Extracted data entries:

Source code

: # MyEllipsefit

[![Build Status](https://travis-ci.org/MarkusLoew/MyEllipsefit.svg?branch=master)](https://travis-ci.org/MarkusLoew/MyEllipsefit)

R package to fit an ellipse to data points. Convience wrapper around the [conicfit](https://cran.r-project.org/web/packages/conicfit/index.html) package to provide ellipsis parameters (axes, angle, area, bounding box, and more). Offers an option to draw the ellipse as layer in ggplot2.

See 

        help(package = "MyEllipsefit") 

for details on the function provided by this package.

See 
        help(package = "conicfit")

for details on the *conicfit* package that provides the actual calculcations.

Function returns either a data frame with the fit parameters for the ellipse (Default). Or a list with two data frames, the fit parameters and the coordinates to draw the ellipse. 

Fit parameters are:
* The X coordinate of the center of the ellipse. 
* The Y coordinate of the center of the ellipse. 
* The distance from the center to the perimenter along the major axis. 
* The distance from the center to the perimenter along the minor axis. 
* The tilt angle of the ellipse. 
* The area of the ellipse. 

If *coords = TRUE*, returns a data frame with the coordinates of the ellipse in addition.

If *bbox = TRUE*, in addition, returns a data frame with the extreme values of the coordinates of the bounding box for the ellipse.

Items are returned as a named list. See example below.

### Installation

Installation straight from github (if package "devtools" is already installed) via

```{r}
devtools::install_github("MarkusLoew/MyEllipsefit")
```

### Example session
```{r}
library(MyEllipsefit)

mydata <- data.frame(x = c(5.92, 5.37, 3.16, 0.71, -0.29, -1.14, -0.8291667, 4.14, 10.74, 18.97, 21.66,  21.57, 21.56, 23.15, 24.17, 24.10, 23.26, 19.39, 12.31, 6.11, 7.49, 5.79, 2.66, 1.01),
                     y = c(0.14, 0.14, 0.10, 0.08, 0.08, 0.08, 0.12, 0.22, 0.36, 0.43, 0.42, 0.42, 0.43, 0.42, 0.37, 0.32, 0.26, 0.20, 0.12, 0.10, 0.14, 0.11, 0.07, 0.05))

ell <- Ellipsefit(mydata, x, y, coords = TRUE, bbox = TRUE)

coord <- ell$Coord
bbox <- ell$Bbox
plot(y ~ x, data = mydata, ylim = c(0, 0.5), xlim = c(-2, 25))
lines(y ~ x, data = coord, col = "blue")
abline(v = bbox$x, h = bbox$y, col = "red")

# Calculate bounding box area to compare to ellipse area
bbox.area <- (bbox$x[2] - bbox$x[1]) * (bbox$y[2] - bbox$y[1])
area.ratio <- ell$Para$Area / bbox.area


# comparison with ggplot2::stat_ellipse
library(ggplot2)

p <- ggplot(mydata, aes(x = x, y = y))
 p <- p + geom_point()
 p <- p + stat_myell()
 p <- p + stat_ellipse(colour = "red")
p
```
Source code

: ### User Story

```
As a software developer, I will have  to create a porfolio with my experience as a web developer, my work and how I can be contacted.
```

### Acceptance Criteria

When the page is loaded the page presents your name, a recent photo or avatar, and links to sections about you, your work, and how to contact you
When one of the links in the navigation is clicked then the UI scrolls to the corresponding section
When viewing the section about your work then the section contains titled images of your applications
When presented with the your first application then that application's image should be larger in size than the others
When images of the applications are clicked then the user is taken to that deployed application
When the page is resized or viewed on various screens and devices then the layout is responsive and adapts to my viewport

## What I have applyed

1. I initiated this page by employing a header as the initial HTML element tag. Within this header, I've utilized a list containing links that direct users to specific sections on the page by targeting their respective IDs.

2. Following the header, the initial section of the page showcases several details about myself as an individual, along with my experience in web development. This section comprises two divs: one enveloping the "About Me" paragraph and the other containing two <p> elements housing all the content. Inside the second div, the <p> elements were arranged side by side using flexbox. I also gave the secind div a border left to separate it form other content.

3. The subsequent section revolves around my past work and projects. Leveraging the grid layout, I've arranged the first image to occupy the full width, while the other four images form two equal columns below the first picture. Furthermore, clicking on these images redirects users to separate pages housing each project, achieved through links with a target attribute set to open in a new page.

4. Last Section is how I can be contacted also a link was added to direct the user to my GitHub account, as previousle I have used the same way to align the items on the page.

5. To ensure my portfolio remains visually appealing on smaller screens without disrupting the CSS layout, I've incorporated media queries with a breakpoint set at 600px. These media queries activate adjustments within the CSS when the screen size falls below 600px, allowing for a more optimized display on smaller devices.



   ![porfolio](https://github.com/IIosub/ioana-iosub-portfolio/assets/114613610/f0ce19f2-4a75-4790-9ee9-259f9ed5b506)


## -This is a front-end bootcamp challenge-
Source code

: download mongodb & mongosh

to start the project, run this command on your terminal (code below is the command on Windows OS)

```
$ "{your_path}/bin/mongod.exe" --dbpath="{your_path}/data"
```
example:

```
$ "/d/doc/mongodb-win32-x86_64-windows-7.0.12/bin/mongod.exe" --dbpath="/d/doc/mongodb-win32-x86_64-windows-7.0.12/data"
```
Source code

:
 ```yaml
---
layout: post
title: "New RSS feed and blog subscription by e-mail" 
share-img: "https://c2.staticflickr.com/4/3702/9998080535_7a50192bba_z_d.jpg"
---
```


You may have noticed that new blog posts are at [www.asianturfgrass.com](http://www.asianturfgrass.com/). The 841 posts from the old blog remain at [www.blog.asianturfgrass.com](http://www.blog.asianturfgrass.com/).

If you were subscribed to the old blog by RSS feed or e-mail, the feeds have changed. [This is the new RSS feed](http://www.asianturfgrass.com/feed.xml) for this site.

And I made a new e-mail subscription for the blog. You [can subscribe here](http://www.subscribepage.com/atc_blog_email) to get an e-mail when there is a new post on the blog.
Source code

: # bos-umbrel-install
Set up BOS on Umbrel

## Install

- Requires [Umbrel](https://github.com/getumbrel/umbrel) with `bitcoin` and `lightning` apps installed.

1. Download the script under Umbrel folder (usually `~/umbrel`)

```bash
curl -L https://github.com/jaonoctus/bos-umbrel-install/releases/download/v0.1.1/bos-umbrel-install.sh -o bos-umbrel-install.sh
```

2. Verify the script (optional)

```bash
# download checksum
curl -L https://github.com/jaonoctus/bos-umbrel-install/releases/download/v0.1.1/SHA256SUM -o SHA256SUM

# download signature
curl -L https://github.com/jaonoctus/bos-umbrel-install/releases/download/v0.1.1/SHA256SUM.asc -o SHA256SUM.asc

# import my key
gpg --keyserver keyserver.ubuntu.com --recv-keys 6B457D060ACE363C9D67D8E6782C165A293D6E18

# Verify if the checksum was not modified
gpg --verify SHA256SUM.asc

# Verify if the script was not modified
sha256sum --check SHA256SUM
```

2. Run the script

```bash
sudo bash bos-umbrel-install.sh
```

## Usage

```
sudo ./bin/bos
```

Required work:
Go through the records above and set each one down exactly, please.

Answer for the task:
Source code

: # MyEllipsefit

[![Build Status](https://travis-ci.org/MarkusLoew/MyEllipsefit.svg?branch=master)](https://travis-ci.org/MarkusLoew/MyEllipsefit)

R package to fit an ellipse to data points. Convience wrapper around the [conicfit](https://cran.r-project.org/web/packages/conicfit/index.html) package to provide ellipsis parameters (axes, angle, area, bounding box, and more). Offers an option to draw the ellipse as layer in ggplot2.

See 

        help(package = "MyEllipsefit") 

for details on the function provided by this package.

See 
        help(package = "conicfit")

for details on the *conicfit* package that provides the actual calculcations.

Function returns either a data frame with the fit parameters for the ellipse (Default). Or a list with two data frames, the fit parameters and the coordinates to draw the ellipse. 

Fit parameters are:
* The X coordinate of the center of the ellipse. 
* The Y coordinate of the center of the ellipse. 
* The distance from the center to the perimenter along the major axis. 
* The distance from the center to the perimenter along the minor axis. 
* The tilt angle of the ellipse. 
* The area of the ellipse. 

If *coords = TRUE*, returns a data frame with the coordinates of the ellipse in addition.

If *bbox = TRUE*, in addition, returns a data frame with the extreme values of the coordinates of the bounding box for the ellipse.

Items are returned as a named list. See example below.

### Installation

Installation straight from github (if package "devtools" is already installed) via

```{r}
devtools::install_github("MarkusLoew/MyEllipsefit")
```

### Example session
```{r}
library(MyEllipsefit)

mydata <- data.frame(x = c(5.92, 5.37, 3.16, 0.71, -0.29, -1.14, -0.8291667, 4.14, 10.74, 18.97, 21.66,  21.57, 21.56, 23.15, 24.17, 24.10, 23.26, 19.39, 12.31, 6.11, 7.49, 5.79, 2.66, 1.01),
                     y = c(0.14, 0.14, 0.10, 0.08, 0.08, 0.08, 0.12, 0.22, 0.36, 0.43, 0.42, 0.42, 0.43, 0.42, 0.37, 0.32, 0.26, 0.20, 0.12, 0.10, 0.14, 0.11, 0.07, 0.05))

ell <- Ellipsefit(mydata, x, y, coords = TRUE, bbox = TRUE)

coord <- ell$Coord
bbox <- ell$Bbox
plot(y ~ x, data = mydata, ylim = c(0, 0.5), xlim = c(-2, 25))
lines(y ~ x, data = coord, col = "blue")
abline(v = bbox$x, h = bbox$y, col = "red")

# Calculate bounding box area to compare to ellipse area
bbox.area <- (bbox$x[2] - bbox$x[1]) * (bbox$y[2] - bbox$y[1])
area.ratio <- ell$Para$Area / bbox.area


# comparison with ggplot2::stat_ellipse
library(ggplot2)

p <- ggplot(mydata, aes(x = x, y = y))
 p <- p + geom_point()
 p <- p + stat_myell()
 p <- p + stat_ellipse(colour = "red")
p
```
Source code

: ### User Story

```
As a software developer, I will have  to create a porfolio with my experience as a web developer, my work and how I can be contacted.
```

### Acceptance Criteria

When the page is loaded the page presents your name, a recent photo or avatar, and links to sections about you, your work, and how to contact you
When one of the links in the navigation is clicked then the UI scrolls to the corresponding section
When viewing the section about your work then the section contains titled images of your applications
When presented with the your first application then that application's image should be larger in size than the others
When images of the applications are clicked then the user is taken to that deployed application
When the page is resized or viewed on various screens and devices then the layout is responsive and adapts to my viewport

## What I have applyed

1. I initiated this page by employing a header as the initial HTML element tag. Within this header, I've utilized a list containing links that direct users to specific sections on the page by targeting their respective IDs.

2. Following the header, the initial section of the page showcases several details about myself as an individual, along with my experience in web development. This section comprises two divs: one enveloping the "About Me" paragraph and the other containing two <p> elements housing all the content. Inside the second div, the <p> elements were arranged side by side using flexbox. I also gave the secind div a border left to separate it form other content.

3. The subsequent section revolves around my past work and projects. Leveraging the grid layout, I've arranged the first image to occupy the full width, while the other four images form two equal columns below the first picture. Furthermore, clicking on these images redirects users to separate pages housing each project, achieved through links with a target attribute set to open in a new page.

4. Last Section is how I can be contacted also a link was added to direct the user to my GitHub account, as previousle I have used the same way to align the items on the page.

5. To ensure my portfolio remains visually appealing on smaller screens without disrupting the CSS layout, I've incorporated media queries with a breakpoint set at 600px. These media queries activate adjustments within the CSS when the screen size falls below 600px, allowing for a more optimized display on smaller devices.



   ![porfolio](https://github.com/IIosub/ioana-iosub-portfolio/assets/114613610/f0ce19f2-4a75-4790-9ee9-259f9ed5b506)


## -This is a front-end bootcamp challenge-
Source code

: download mongodb & mongosh

to start the project, run this command on your terminal (code below is the command on Windows OS)

```
$ "{your_path}/bin/mongod.exe" --dbpath="{your_path}/data"
```
example:

```
$ "/d/doc/mongodb-win32-x86_64-windows-7.0.12/bin/mongod.exe" --dbpath="/d/doc/mongodb-win32-x86_64-windows-7.0.12/data"
```
Source code

:
 ```yaml
---
layout: post
title: "New RSS feed and blog subscription by e-mail" 
share-img: "https://c2.staticflickr.com/4/3702/9998080535_7a50192bba_z_d.jpg"
---
```


You may have noticed that new blog posts are at [www.asianturfgrass.com](http://www.asianturfgrass.com/). The 841 posts from the old blog remain at [www.blog.asianturfgrass.com](http://www.blog.asianturfgrass.com/).

If you were subscribed to the old blog by RSS feed or e-mail, the feeds have changed. [This is the new RSS feed](http://www.asianturfgrass.com/feed.xml) for this site.

And I made a new e-mail subscription for the blog. You [can subscribe here](http://www.subscribepage.com/atc_blog_email) to get an e-mail when there is a new post on the blog.
Source code

: # bos-umbrel-install
Set up BOS on Umbrel

## Install

- Requires [Umbrel](https://github.com/getumbrel/umbrel) with `bitcoin` and `lightning` apps installed.

1. Download the script under Umbrel folder (usually `~/umbrel`)

```bash
curl -L https://github.com/jaonoctus/bos-umbrel-install/releases/download/v0.1.1/bos-umbrel-install.sh -o bos-umbrel-install.sh
```

2. Verify the script (optional)

```bash
# download checksum
curl -L https://github.com/jaonoctus/bos-umbrel-install/releases/download/v0.1.1/SHA256SUM -o SHA256SUM

# download signature
curl -L https://github.com/jaonoctus/bos-umbrel-install/releases/download/v0.1.1/SHA256SUM.asc -o SHA256SUM.asc

# import my key
gpg --keyserver keyserver.ubuntu.com --recv-keys 6B457D060ACE363C9D67D8E6782C165A293D6E18

# Verify if the checksum was not modified
gpg --verify SHA256SUM.asc

# Verify if the script was not modified
sha256sum --check SHA256SUM
```

2. Run the script

```bash
sudo bash bos-umbrel-install.sh
```

## Usage

```
sudo ./bin/bos
```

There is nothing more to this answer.